Task data below:

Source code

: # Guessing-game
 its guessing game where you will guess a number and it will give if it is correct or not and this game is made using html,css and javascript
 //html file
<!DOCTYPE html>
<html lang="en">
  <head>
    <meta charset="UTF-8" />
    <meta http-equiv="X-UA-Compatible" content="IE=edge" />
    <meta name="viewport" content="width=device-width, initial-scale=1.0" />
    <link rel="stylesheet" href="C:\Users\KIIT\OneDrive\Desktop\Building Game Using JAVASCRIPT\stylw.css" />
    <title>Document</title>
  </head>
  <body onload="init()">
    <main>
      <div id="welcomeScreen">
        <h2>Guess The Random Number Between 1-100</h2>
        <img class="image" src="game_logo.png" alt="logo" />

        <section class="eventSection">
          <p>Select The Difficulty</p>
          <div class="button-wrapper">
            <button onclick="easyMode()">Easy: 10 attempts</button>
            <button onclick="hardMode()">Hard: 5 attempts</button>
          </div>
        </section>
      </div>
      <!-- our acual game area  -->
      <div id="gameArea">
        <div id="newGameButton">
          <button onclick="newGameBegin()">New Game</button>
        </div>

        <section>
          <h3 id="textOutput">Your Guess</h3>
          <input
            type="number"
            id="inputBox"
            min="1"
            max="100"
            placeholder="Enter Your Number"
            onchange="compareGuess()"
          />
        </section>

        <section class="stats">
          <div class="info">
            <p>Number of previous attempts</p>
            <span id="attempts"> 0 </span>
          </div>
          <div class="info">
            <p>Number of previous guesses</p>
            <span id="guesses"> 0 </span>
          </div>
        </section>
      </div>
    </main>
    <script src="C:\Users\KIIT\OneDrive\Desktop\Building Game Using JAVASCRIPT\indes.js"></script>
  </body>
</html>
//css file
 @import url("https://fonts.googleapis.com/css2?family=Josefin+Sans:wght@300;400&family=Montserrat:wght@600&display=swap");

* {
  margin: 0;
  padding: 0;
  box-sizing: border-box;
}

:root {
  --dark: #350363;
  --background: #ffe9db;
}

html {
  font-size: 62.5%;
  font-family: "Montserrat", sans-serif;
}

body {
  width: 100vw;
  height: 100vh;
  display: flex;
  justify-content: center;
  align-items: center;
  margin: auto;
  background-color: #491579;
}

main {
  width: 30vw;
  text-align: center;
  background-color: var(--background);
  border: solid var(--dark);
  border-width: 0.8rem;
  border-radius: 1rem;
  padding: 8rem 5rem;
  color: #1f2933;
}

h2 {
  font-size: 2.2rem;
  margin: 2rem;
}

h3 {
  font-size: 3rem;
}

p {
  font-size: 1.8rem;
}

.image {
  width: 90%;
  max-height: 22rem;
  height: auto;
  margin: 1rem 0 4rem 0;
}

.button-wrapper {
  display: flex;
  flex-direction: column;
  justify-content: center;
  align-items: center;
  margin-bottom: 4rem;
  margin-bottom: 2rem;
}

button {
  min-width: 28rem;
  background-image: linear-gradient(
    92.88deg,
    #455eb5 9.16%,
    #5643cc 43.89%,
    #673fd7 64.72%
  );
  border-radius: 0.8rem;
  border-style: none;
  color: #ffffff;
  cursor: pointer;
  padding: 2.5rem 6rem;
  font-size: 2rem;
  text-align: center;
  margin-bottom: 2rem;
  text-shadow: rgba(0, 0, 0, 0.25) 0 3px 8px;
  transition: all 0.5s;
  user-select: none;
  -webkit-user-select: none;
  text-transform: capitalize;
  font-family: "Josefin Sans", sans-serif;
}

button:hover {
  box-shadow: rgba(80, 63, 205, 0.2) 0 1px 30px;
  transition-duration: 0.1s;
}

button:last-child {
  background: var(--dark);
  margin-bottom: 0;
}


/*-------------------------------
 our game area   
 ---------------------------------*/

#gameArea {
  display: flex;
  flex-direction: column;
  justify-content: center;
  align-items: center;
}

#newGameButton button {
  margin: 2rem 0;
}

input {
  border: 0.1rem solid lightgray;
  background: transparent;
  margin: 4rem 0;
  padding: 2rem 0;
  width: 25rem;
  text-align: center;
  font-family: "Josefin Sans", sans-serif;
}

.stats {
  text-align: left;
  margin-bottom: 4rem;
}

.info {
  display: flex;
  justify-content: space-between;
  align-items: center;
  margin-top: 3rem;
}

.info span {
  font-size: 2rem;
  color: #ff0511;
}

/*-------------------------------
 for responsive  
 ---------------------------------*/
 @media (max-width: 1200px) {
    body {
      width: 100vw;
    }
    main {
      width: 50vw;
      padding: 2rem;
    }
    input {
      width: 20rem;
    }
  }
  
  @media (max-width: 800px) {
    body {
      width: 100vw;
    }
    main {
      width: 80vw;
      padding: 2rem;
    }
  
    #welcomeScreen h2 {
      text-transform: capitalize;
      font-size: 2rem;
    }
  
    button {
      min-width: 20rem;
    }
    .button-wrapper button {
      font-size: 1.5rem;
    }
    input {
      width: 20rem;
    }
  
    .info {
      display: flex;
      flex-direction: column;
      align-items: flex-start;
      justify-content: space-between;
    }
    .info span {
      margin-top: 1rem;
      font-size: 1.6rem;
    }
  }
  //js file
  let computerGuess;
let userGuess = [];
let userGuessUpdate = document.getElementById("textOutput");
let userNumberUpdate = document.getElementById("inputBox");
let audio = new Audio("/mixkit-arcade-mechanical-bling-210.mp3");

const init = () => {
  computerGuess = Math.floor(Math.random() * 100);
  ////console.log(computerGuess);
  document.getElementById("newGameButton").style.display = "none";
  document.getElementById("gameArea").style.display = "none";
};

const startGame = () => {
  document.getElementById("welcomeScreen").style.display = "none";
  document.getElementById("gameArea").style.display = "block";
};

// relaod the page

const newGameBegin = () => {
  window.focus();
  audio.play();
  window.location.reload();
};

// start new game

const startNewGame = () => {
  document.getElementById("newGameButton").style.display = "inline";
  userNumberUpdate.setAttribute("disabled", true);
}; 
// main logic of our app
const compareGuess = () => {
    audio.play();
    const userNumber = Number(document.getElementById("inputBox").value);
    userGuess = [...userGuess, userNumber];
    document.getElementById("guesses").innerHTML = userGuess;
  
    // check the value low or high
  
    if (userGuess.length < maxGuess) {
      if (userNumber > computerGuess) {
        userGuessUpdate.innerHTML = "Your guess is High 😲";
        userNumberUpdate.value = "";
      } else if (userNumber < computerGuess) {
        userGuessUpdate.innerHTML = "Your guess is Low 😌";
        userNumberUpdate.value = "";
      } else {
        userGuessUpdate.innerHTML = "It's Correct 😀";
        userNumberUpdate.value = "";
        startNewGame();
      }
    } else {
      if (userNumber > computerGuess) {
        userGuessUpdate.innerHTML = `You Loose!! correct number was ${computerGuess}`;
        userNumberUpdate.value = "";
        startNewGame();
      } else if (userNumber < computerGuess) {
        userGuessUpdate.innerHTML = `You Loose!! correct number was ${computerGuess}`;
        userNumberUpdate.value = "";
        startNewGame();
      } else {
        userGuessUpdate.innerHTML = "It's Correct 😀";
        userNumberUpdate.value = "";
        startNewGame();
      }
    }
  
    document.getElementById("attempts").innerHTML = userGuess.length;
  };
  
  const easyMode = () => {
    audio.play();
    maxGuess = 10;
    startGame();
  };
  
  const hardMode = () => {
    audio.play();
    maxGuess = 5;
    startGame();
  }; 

End of Task data.

# Problem description
Please quote every record above exactly as it appears.

# Solution below
Source code

: # Guessing-game
 its guessing game where you will guess a number and it will give if it is correct or not and this game is made using html,css and javascript
 //html file
<!DOCTYPE html>
<html lang="en">
  <head>
    <meta charset="UTF-8" />
    <meta http-equiv="X-UA-Compatible" content="IE=edge" />
    <meta name="viewport" content="width=device-width, initial-scale=1.0" />
    <link rel="stylesheet" href="C:\Users\KIIT\OneDrive\Desktop\Building Game Using JAVASCRIPT\stylw.css" />
    <title>Document</title>
  </head>
  <body onload="init()">
    <main>
      <div id="welcomeScreen">
        <h2>Guess The Random Number Between 1-100</h2>
        <img class="image" src="game_logo.png" alt="logo" />

        <section class="eventSection">
          <p>Select The Difficulty</p>
          <div class="button-wrapper">
            <button onclick="easyMode()">Easy: 10 attempts</button>
            <button onclick="hardMode()">Hard: 5 attempts</button>
          </div>
        </section>
      </div>
      <!-- our acual game area  -->
      <div id="gameArea">
        <div id="newGameButton">
          <button onclick="newGameBegin()">New Game</button>
        </div>

        <section>
          <h3 id="textOutput">Your Guess</h3>
          <input
            type="number"
            id="inputBox"
            min="1"
            max="100"
            placeholder="Enter Your Number"
            onchange="compareGuess()"
          />
        </section>

        <section class="stats">
          <div class="info">
            <p>Number of previous attempts</p>
            <span id="attempts"> 0 </span>
          </div>
          <div class="info">
            <p>Number of previous guesses</p>
            <span id="guesses"> 0 </span>
          </div>
        </section>
      </div>
    </main>
    <script src="C:\Users\KIIT\OneDrive\Desktop\Building Game Using JAVASCRIPT\indes.js"></script>
  </body>
</html>
//css file
 @import url("https://fonts.googleapis.com/css2?family=Josefin+Sans:wght@300;400&family=Montserrat:wght@600&display=swap");

* {
  margin: 0;
  padding: 0;
  box-sizing: border-box;
}

:root {
  --dark: #350363;
  --background: #ffe9db;
}

html {
  font-size: 62.5%;
  font-family: "Montserrat", sans-serif;
}

body {
  width: 100vw;
  height: 100vh;
  display: flex;
  justify-content: center;
  align-items: center;
  margin: auto;
  background-color: #491579;
}

main {
  width: 30vw;
  text-align: center;
  background-color: var(--background);
  border: solid var(--dark);
  border-width: 0.8rem;
  border-radius: 1rem;
  padding: 8rem 5rem;
  color: #1f2933;
}

h2 {
  font-size: 2.2rem;
  margin: 2rem;
}

h3 {
  font-size: 3rem;
}

p {
  font-size: 1.8rem;
}

.image {
  width: 90%;
  max-height: 22rem;
  height: auto;
  margin: 1rem 0 4rem 0;
}

.button-wrapper {
  display: flex;
  flex-direction: column;
  justify-content: center;
  align-items: center;
  margin-bottom: 4rem;
  margin-bottom: 2rem;
}

button {
  min-width: 28rem;
  background-image: linear-gradient(
    92.88deg,
    #455eb5 9.16%,
    #5643cc 43.89%,
    #673fd7 64.72%
  );
  border-radius: 0.8rem;
  border-style: none;
  color: #ffffff;
  cursor: pointer;
  padding: 2.5rem 6rem;
  font-size: 2rem;
  text-align: center;
  margin-bottom: 2rem;
  text-shadow: rgba(0, 0, 0, 0.25) 0 3px 8px;
  transition: all 0.5s;
  user-select: none;
  -webkit-user-select: none;
  text-transform: capitalize;
  font-family: "Josefin Sans", sans-serif;
}

button:hover {
  box-shadow: rgba(80, 63, 205, 0.2) 0 1px 30px;
  transition-duration: 0.1s;
}

button:last-child {
  background: var(--dark);
  margin-bottom: 0;
}


/*-------------------------------
 our game area   
 ---------------------------------*/

#gameArea {
  display: flex;
  flex-direction: column;
  justify-content: center;
  align-items: center;
}

#newGameButton button {
  margin: 2rem 0;
}

input {
  border: 0.1rem solid lightgray;
  background: transparent;
  margin: 4rem 0;
  padding: 2rem 0;
  width: 25rem;
  text-align: center;
  font-family: "Josefin Sans", sans-serif;
}

.stats {
  text-align: left;
  margin-bottom: 4rem;
}

.info {
  display: flex;
  justify-content: space-between;
  align-items: center;
  margin-top: 3rem;
}

.info span {
  font-size: 2rem;
  color: #ff0511;
}

/*-------------------------------
 for responsive  
 ---------------------------------*/
 @media (max-width: 1200px) {
    body {
      width: 100vw;
    }
    main {
      width: 50vw;
      padding: 2rem;
    }
    input {
      width: 20rem;
    }
  }
  
  @media (max-width: 800px) {
    body {
      width: 100vw;
    }
    main {
      width: 80vw;
      padding: 2rem;
    }
  
    #welcomeScreen h2 {
      text-transform: capitalize;
      font-size: 2rem;
    }
  
    button {
      min-width: 20rem;
    }
    .button-wrapper button {
      font-size: 1.5rem;
    }
    input {
      width: 20rem;
    }
  
    .info {
      display: flex;
      flex-direction: column;
      align-items: flex-start;
      justify-content: space-between;
    }
    .info span {
      margin-top: 1rem;
      font-size: 1.6rem;
    }
  }
  //js file
  let computerGuess;
let userGuess = [];
let userGuessUpdate = document.getElementById("textOutput");
let userNumberUpdate = document.getElementById("inputBox");
let audio = new Audio("/mixkit-arcade-mechanical-bling-210.mp3");

const init = () => {
  computerGuess = Math.floor(Math.random() * 100);
  ////console.log(computerGuess);
  document.getElementById("newGameButton").style.display = "none";
  document.getElementById("gameArea").style.display = "none";
};

const startGame = () => {
  document.getElementById("welcomeScreen").style.display = "none";
  document.getElementById("gameArea").style.display = "block";
};

// relaod the page

const newGameBegin = () => {
  window.focus();
  audio.play();
  window.location.reload();
};

// start new game

const startNewGame = () => {
  document.getElementById("newGameButton").style.display = "inline";
  userNumberUpdate.setAttribute("disabled", true);
}; 
// main logic of our app
const compareGuess = () => {
    audio.play();
    const userNumber = Number(document.getElementById("inputBox").value);
    userGuess = [...userGuess, userNumber];
    document.getElementById("guesses").innerHTML = userGuess;
  
    // check the value low or high
  
    if (userGuess.length < maxGuess) {
      if (userNumber > computerGuess) {
        userGuessUpdate.innerHTML = "Your guess is High 😲";
        userNumberUpdate.value = "";
      } else if (userNumber < computerGuess) {
        userGuessUpdate.innerHTML = "Your guess is Low 😌";
        userNumberUpdate.value = "";
      } else {
        userGuessUpdate.innerHTML = "It's Correct 😀";
        userNumberUpdate.value = "";
        startNewGame();
      }
    } else {
      if (userNumber > computerGuess) {
        userGuessUpdate.innerHTML = `You Loose!! correct number was ${computerGuess}`;
        userNumberUpdate.value = "";
        startNewGame();
      } else if (userNumber < computerGuess) {
        userGuessUpdate.innerHTML = `You Loose!! correct number was ${computerGuess}`;
        userNumberUpdate.value = "";
        startNewGame();
      } else {
        userGuessUpdate.innerHTML = "It's Correct 😀";
        userNumberUpdate.value = "";
        startNewGame();
      }
    }
  
    document.getElementById("attempts").innerHTML = userGuess.length;
  };
  
  const easyMode = () => {
    audio.play();
    maxGuess = 10;
    startGame();
  };
  
  const hardMode = () => {
    audio.play();
    maxGuess = 5;
    startGame();
  }; 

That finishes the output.